Il concorso nell’edilizia di culto: esperienze a confronto
“Ci siamo rifugiati in un’arte di poca spesa e di poco valore. Non abbiamo rispettato il nostro ministero” Così esordiva Papa PaoloVI nella lunga lettera inviata agli artisti nel lontano 1964. Anno che segna indiscutibilmente l’inizio di un nuovo percorso da parte della CHIESA, nella comprensione e accettazione dell’Arte e dell’Architettura Contemporanea quale messaggio carico di valore e di energia per imprimere una svolta alla ricerca artistica nell’ambito del sacro.
Arte e architettura contemporanea
E’ più complesso e complicato comprendere l’arte contemporanea e lo è ancora di più per lo spazio architettonico sacro che, rispetto allo stile del passato, deve interpretare i nuovi modi del vivere contemporaneo pur rispettando l’insieme dei riti e delle attività liturgiche che al suo interno si svolgono.
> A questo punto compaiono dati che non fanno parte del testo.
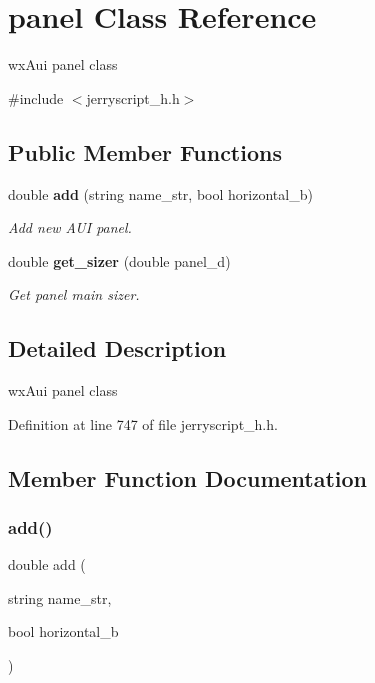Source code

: \section{panel Class Reference}
\label{classpanel}


wx\+Aui panel class  




{\ttfamily \#include $<$jerryscript\+\_\+h.\+h$>$}

\subsection*{Public Member Functions}
\begin{DoxyCompactItemize}
\item 
double \textbf{ add} (string name\+\_\+str, bool horizontal\+\_\+b)
\begin{DoxyCompactList}\small\item\em Add new A\+UI panel. \end{DoxyCompactList}\item 
double \textbf{ get\+\_\+sizer} (double panel\+\_\+d)
\begin{DoxyCompactList}\small\item\em Get panel main sizer. \end{DoxyCompactList}\end{DoxyCompactItemize}


\subsection{Detailed Description}
wx\+Aui panel class 

Definition at line 747 of file jerryscript\+\_\+h.\+h.



\subsection{Member Function Documentation}
\mbox{\label{classpanel_a79fc398bf48fc29226a5d64371047def}} 
\subsubsection{add()}
{\footnotesize\ttfamily double add (\begin{DoxyParamCaption}\item[{string}]{name\+\_\+str,  }\item[{bool}]{horizontal\+\_\+b }\end{DoxyParamCaption})}



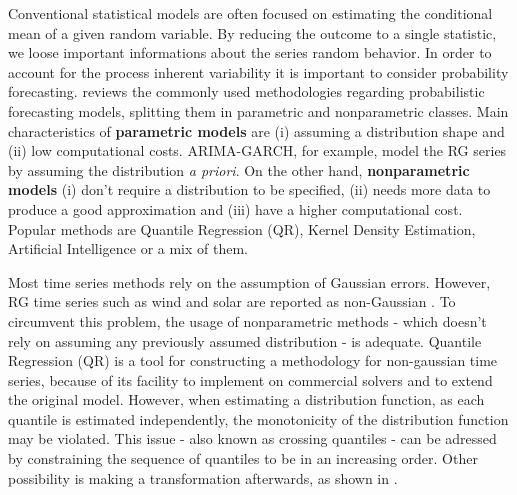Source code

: 
Conventional statistical models are often focused on estimating the conditional mean of a given random variable. %
By reducing the outcome to a single statistic, we loose important informations about the series random behavior. In order to account for the process inherent variability it is important to consider probability forecasting.
\cite{zhang_review_2014} reviews the commonly used methodologies regarding probabilistic forecasting models, splitting them in parametric and nonparametric classes. Main characteristics of \textbf{parametric models} are (i) assuming a distribution shape and (ii) low computational costs. ARIMA-GARCH, for example, model the RG series by assuming the distribution \textit{a priori}. On the other hand, \textbf{nonparametric models} (i) don't require a distribution to be specified, (ii) needs more data to produce a good approximation and (iii) have a higher computational cost. Popular methods are Quantile Regression (QR), Kernel Density Estimation,  Artificial Intelligence or a mix of them.


Most time series methods rely on the assumption of Gaussian errors. However, RG time series such as wind and solar are reported as non-Gaussian \cite{bessa2012time,jeon2012using,taylor2015forecasting,Wan2017}. To circumvent this problem, the usage of nonparametric methods - which doesn't rely on assuming any previously assumed distribution - is adequate. 
Quantile Regression (QR) is a tool for constructing a methodology for non-gaussian time series, because of its facility to implement on commercial solvers and to extend the original model.
However, when estimating a distribution function, as each quantile is estimated independently, the monotonicity of the distribution function may be violated.
This issue - also known as crossing quantiles - can be adressed by constraining the sequence of quantiles to be in an increasing order. Other possibility is making a transformation afterwards, as shown in \cite{chernozhukov_quantile_2010}.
Un compito difficile che, pur puntando al rinnovo dell’icona della Chiesa anche a seguito dell’azione liturgica, ha visto nel tempo esiti controversi e risultati non sempre all’altezza del messaggio da interpretare rischiando di allontanare la comunità dall’edificio di culto, proprio perché non più chiaramente riconoscibile con lo stile e i caratteri identitari del proprio territorio.
Il progetto
Se il carattere di un progetto è favorito da quello del contesto urbano in cui esso è inserito, tanto da diventare oggi anche occasione primaria di Ri-generazione del tessuto architettonico e sociale – ed alcuni importanti esempi possono testimoniare interventi di riqualificazione di aree periferiche, proprio attraverso l’edilizia di culto- è ancor più vero che l’accettazione di una comunità verso il progetto di una Chiesa nuova deve essere un fatto di Coraggio e di Responsabilità, come azione condivisa tra committente, progettista e singolo cittadino.
La coralità delle competenze
Alla complessità del tema, negli ultimi anni, la CEI ha dato il via ad una serie di concorsi per l’edilizia di culto ad invito richiedendo la coralità di competenze professionali (sinergia tra architetti, artisti e liturgisti) ai quali il compito affidato è stato proprio quello di realizzare dei progetti che fossero di riferimento per le comunità locali. Infatti, nella Chiesa i processi di partecipazione non sono solo momenti del pro- getto, ma anche momenti della comprensione liturgica, per una migliore interpretazione architettonica dello spazio sacro e per rendere attivo il dialogo tra chiesa e centro pastorale. E’ attraverso il confronto tra idee diverse che la qualità progettuale può innalzarsi, avviando percorsi di formazione affinché il livello delle proposte possa essere sempre adeguato alle richieste.
Il concorso come strumento per la migliore selezione
Il concorso nell’edilizia di culto diventa quindi uno strumento necessario e indispensabile per selezionare le migliori proposte e per aprire il confronto ad un dibattito pubblico, che vede tutti coinvolti nel rinnovato dialogo tra Chiesa e comunità civile. Per le prossime iniziative in corso, promosse dalle Diocesi locali in collaborazione con Ufficio Nazionale dei Beni Culturali della Cei, è stata ampliata la possibilità di selezionare un alto numero di gruppi di professionisti già costituiti in team con artisti e liturgisti, attraverso le proprie candidature agli avvisi di manifestazione di interesse, che hanno la finalità di contenere il numero degli invitati al concorso e l’eccessiva spesa economica a supporto della propria partecipazione.
Il confronto valido ora come allora
Da una confronto attento su questi temi con un caro collega è emerso un esempio del nostro passato, che mi piace ricordare e che testimonia ancora oggi l’eccellenza di un’esperienza virtuosa di sinergia tra “saperi” diversi: il particolare degli affreschi di Luca Signorelli nel duomo di Orvieto. I due personaggi ritratti sono al margine della prima grande scena del ciclo pittorico, quella relativa alla predicazione dell’anticristo che darà inizio agli ultimi giorni. La figura con i capelli lunghi si ritiene che sia l’autoritratto dello stesso Signorelli. L’altra figura, rappresentata nel gesto di indicare, (dopo altre ipotesi) si ritiene che sia l’arcidiacono Alberto Albèri, teologo ed ispiratore del programma iconografico. Le due personalità insieme, quella del teologo e dell’artista, hanno prodotto questo capolavoro.
“Non smettiamo mai di rinunciare alla ricerca della BELLEZZA e della VERITA’ attraverso gli strumenti del nostro tempo”.